» **Work to be completed**:
Please copy, with no word changed, only the run of lines that opens with the line containing "- # 如果你想做个角度，你需要突破哪些瓶颈？" and closes with the last line below.

Top of Stored data

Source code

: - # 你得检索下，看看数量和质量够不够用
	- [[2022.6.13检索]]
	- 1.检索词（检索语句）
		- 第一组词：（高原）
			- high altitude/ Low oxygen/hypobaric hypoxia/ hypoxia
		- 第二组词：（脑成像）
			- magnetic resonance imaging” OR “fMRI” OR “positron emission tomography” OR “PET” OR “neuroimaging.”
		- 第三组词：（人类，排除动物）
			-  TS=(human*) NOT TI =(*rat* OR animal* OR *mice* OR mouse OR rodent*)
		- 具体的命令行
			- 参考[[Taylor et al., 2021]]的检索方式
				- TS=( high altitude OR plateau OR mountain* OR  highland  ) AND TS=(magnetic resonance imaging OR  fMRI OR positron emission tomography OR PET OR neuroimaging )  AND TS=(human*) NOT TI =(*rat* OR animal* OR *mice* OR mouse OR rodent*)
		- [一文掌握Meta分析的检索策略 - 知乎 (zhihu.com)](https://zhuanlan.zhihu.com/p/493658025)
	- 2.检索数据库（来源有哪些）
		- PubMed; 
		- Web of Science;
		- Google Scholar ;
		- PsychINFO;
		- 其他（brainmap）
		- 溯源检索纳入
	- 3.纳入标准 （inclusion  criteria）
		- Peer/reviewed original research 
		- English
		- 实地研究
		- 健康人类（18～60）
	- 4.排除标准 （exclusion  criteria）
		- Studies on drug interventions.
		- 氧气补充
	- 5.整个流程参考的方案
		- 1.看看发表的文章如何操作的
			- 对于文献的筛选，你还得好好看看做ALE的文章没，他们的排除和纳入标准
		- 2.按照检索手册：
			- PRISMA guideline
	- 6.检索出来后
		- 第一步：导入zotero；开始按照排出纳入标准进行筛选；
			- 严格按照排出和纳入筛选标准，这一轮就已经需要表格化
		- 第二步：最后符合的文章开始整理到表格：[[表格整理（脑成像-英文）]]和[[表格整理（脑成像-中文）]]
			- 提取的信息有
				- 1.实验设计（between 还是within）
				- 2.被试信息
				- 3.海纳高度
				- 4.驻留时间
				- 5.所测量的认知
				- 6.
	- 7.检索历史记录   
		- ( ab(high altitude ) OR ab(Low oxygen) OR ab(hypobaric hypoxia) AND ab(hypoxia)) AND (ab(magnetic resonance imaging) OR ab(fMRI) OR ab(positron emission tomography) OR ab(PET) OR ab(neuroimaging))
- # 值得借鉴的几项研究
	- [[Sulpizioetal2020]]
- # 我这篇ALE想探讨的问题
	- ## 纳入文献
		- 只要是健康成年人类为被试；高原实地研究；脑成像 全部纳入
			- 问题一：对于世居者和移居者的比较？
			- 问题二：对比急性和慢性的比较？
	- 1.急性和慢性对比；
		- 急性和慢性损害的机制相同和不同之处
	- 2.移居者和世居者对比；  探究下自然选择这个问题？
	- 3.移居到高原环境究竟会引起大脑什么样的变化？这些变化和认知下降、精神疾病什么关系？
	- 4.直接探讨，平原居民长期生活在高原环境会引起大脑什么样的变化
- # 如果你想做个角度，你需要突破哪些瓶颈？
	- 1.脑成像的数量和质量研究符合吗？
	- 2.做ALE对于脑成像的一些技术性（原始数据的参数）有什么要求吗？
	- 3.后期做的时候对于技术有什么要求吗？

Bottom of Stored data

» **Answer box**:
- # 如果你想做个角度，你需要突破哪些瓶颈？
	- 1.脑成像的数量和质量研究符合吗？
	- 2.做ALE对于脑成像的一些技术性（原始数据的参数）有什么要求吗？
	- 3.后期做的时候对于技术有什么要求吗？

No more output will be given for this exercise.